■ YOUR INSTRUCTIONS ■
Go to the line with "### Szelekció algoritmusai" in the records below, then output it and each following line exactly, up to and including the line with "在每一个流中， HTTP/3 通信的最基本单位是一个帧。（7.2.小节）。每种帧类型都有不同的用途。例如：HEADERS". Skip pictures and add nothing.

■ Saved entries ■
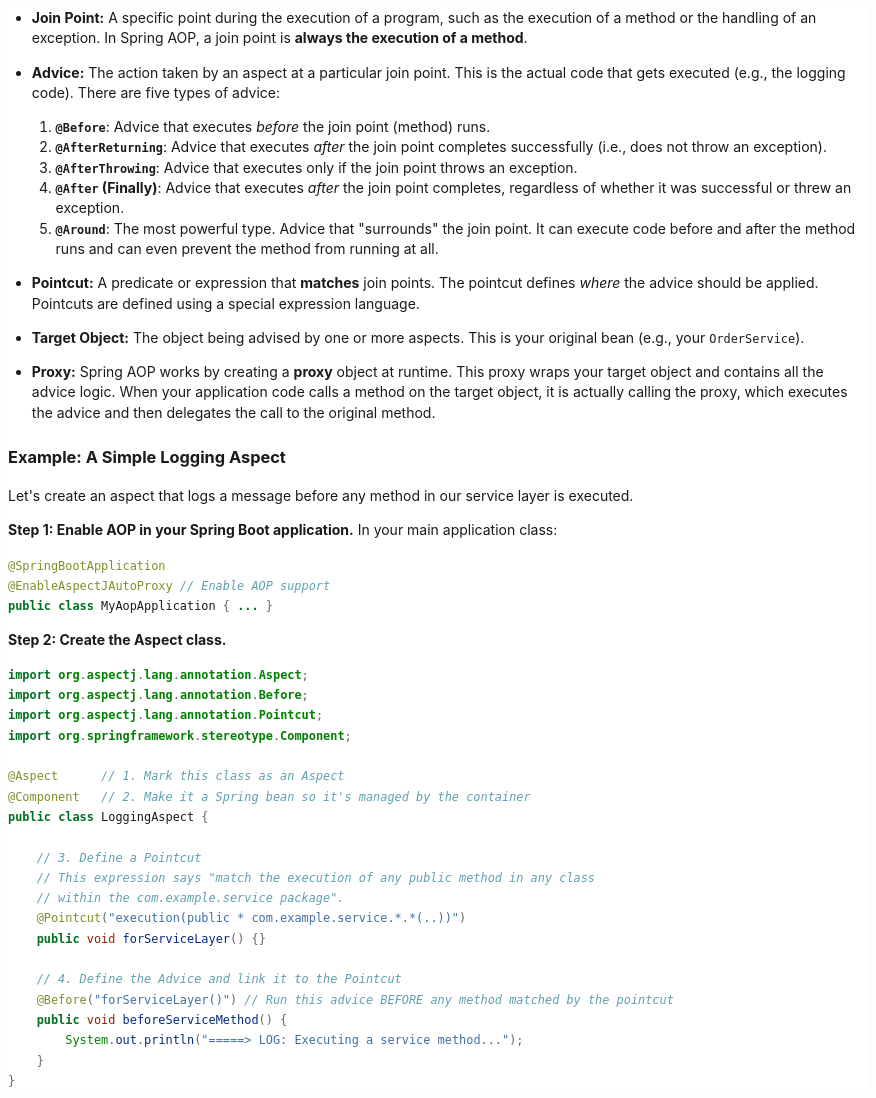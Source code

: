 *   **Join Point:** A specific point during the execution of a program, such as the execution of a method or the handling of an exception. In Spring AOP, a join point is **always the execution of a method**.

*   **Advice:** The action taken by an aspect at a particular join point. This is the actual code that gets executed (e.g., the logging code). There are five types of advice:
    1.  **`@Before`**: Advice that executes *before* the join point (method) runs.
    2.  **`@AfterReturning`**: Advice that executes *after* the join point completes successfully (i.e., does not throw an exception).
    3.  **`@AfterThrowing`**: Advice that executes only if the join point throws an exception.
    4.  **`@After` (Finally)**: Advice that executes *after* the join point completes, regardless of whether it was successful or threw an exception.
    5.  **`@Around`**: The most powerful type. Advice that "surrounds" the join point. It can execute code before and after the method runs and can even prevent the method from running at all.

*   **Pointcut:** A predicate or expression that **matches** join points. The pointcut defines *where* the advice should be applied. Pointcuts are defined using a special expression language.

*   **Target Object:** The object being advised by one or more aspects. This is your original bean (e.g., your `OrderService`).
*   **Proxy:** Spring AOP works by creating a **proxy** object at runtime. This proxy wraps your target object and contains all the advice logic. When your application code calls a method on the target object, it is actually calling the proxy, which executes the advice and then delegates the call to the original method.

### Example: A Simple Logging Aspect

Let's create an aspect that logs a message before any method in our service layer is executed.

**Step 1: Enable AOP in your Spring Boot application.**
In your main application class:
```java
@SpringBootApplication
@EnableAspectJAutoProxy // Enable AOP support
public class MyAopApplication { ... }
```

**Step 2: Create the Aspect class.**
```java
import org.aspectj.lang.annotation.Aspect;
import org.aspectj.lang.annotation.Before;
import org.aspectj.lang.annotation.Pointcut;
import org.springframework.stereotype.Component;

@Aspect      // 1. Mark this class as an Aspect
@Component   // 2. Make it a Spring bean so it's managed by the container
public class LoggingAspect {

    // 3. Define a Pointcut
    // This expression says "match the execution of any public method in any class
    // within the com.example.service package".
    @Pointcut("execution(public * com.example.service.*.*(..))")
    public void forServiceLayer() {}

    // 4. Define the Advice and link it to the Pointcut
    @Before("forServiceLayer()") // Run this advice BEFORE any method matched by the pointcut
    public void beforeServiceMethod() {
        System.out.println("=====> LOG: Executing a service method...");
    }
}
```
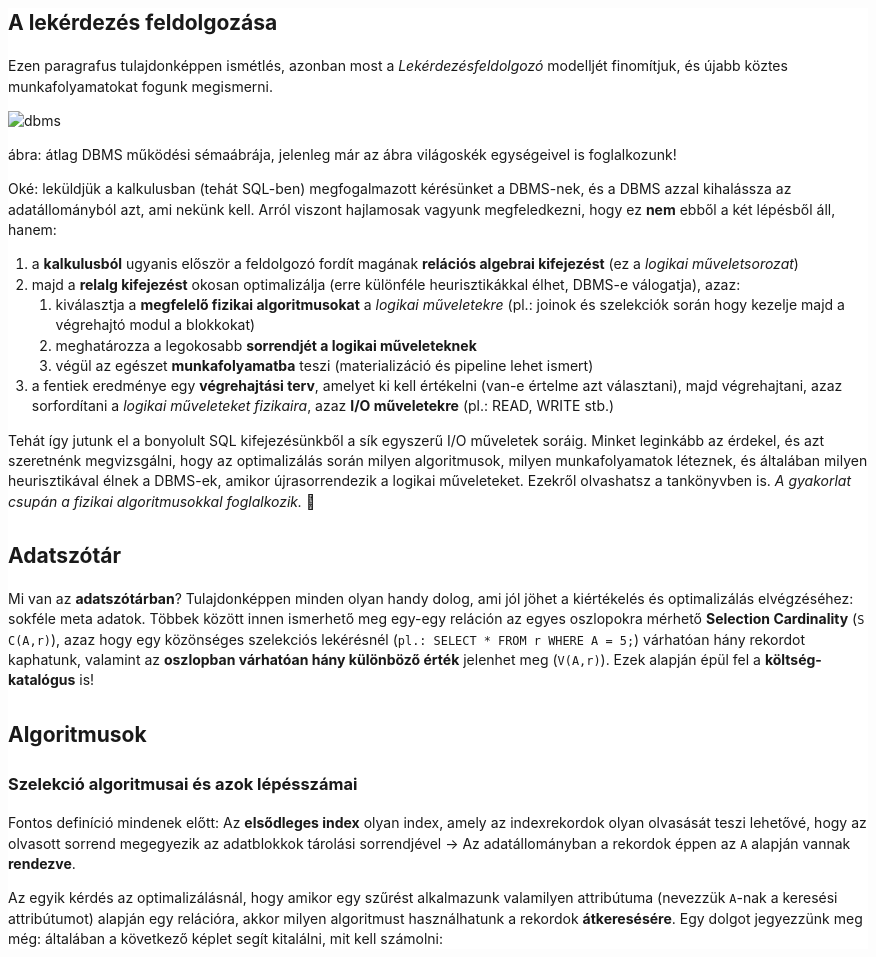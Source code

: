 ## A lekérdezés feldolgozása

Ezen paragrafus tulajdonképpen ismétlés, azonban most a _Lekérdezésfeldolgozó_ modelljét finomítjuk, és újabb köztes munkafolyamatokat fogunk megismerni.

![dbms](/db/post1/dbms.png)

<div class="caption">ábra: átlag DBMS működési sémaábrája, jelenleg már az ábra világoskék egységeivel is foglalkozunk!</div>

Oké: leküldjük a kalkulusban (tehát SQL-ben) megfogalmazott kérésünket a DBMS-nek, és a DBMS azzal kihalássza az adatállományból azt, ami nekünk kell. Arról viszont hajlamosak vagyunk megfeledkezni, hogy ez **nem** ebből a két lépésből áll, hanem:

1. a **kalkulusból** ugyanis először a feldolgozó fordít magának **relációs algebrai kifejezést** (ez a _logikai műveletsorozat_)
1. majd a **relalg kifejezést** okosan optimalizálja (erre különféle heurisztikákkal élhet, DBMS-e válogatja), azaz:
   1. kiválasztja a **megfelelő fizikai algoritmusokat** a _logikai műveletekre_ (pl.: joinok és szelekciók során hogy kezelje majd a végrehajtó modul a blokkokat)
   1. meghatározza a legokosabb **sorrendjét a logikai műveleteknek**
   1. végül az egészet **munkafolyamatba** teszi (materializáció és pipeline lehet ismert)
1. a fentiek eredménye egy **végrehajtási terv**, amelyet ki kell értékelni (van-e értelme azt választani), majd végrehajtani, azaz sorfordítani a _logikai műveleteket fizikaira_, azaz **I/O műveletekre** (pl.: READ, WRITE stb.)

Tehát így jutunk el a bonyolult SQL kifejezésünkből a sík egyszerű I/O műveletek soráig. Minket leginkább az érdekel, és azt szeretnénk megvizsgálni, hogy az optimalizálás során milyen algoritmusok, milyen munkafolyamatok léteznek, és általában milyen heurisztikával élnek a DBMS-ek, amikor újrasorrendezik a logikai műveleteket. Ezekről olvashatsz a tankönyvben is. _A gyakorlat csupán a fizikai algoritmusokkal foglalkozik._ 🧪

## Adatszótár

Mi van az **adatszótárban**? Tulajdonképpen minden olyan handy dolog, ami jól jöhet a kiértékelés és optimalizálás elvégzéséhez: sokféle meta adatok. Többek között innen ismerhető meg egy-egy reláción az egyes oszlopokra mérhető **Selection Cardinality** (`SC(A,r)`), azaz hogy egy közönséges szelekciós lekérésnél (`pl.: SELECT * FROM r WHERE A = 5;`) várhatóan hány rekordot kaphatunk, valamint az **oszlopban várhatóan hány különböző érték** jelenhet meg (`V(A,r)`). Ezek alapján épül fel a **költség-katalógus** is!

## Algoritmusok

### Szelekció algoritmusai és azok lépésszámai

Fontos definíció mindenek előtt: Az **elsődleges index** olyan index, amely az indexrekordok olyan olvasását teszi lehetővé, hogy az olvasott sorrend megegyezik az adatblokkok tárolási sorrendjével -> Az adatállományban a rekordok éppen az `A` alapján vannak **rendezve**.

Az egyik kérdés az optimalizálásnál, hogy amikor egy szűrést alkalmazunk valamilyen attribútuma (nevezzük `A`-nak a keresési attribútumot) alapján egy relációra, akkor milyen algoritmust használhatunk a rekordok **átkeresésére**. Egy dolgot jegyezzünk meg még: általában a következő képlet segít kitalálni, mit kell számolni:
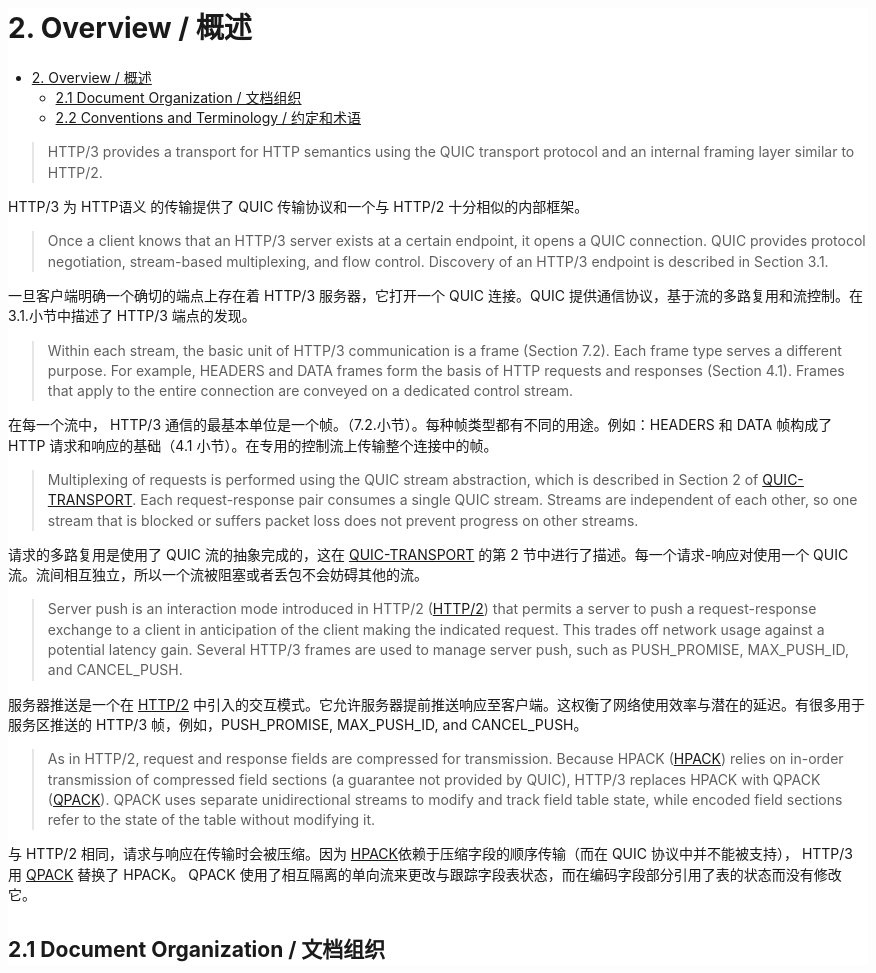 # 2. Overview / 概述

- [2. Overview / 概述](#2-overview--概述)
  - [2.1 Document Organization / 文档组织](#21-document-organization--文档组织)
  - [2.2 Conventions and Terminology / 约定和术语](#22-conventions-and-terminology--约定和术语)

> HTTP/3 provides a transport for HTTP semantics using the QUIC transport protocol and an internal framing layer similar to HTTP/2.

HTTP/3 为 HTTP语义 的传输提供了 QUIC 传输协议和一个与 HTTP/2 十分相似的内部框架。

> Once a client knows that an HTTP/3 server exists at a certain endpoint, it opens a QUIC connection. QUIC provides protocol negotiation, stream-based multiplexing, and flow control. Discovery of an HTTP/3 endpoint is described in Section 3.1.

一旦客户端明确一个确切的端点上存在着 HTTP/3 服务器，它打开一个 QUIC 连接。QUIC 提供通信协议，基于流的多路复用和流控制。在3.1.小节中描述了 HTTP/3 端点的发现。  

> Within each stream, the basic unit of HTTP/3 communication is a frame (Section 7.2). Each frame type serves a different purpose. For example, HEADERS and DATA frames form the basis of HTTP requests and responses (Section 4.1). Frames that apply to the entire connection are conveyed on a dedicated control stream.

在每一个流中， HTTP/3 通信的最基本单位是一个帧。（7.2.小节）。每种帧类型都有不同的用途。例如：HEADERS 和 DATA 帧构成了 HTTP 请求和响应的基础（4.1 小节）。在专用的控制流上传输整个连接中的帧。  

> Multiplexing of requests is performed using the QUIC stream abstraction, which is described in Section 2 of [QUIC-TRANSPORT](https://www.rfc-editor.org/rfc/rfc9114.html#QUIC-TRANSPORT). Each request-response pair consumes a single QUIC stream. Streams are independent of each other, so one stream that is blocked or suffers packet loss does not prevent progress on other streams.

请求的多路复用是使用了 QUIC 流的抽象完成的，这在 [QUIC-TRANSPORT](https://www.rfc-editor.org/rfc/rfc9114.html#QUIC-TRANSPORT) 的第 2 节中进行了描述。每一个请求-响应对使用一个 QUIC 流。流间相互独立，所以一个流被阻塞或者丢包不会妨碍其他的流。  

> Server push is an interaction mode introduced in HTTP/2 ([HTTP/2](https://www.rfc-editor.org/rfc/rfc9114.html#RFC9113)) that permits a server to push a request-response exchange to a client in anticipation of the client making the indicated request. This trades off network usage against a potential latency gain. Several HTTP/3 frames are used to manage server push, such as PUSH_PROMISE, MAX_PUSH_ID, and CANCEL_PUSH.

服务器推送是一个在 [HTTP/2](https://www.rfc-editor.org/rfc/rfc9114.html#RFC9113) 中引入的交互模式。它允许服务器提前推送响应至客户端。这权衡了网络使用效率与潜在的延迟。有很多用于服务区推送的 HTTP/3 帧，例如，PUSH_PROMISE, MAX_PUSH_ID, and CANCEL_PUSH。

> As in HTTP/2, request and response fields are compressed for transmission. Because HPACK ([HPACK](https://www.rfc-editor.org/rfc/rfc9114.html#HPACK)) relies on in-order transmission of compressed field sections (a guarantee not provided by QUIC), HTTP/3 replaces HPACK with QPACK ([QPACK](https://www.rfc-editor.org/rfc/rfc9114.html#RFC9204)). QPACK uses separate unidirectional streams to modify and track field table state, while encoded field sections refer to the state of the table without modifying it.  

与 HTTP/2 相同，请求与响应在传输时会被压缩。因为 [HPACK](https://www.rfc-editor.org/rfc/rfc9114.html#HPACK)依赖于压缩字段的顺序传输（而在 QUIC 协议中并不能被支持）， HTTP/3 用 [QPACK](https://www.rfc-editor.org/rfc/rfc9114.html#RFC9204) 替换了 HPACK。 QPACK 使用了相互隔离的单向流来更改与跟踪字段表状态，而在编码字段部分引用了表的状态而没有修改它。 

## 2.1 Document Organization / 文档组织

■ RESPONSE FOR THIS EXERCISE ■
### Szelekció algoritmusai és azok lépésszámai

Fontos definíció mindenek előtt: Az **elsődleges index** olyan index, amely az indexrekordok olyan olvasását teszi lehetővé, hogy az olvasott sorrend megegyezik az adatblokkok tárolási sorrendjével -> Az adatállományban a rekordok éppen az `A` alapján vannak **rendezve**.

Az egyik kérdés az optimalizálásnál, hogy amikor egy szűrést alkalmazunk valamilyen attribútuma (nevezzük `A`-nak a keresési attribútumot) alapján egy relációra, akkor milyen algoritmust használhatunk a rekordok **átkeresésére**. Egy dolgot jegyezzünk meg még: általában a következő képlet segít kitalálni, mit kell számolni:
 # 2. Overview / 概述

- [2. Overview / 概述](#2-overview--概述)
  - [2.1 Document Organization / 文档组织](#21-document-organization--文档组织)
  - [2.2 Conventions and Terminology / 约定和术语](#22-conventions-and-terminology--约定和术语)

> HTTP/3 provides a transport for HTTP semantics using the QUIC transport protocol and an internal framing layer similar to HTTP/2.

HTTP/3 为 HTTP语义 的传输提供了 QUIC 传输协议和一个与 HTTP/2 十分相似的内部框架。

> Once a client knows that an HTTP/3 server exists at a certain endpoint, it opens a QUIC connection. QUIC provides protocol negotiation, stream-based multiplexing, and flow control. Discovery of an HTTP/3 endpoint is described in Section 3.1.

一旦客户端明确一个确切的端点上存在着 HTTP/3 服务器，它打开一个 QUIC 连接。QUIC 提供通信协议，基于流的多路复用和流控制。在3.1.小节中描述了 HTTP/3 端点的发现。  

> Within each stream, the basic unit of HTTP/3 communication is a frame (Section 7.2). Each frame type serves a different purpose. For example, HEADERS and DATA frames form the basis of HTTP requests and responses (Section 4.1). Frames that apply to the entire connection are conveyed on a dedicated control stream.

在每一个流中， HTTP/3 通信的最基本单位是一个帧。（7.2.小节）。每种帧类型都有不同的用途。例如：HEADERS 和 DATA 帧构成了 HTTP 请求和响应的基础（4.1 小节）。在专用的控制流上传输整个连接中的帧。  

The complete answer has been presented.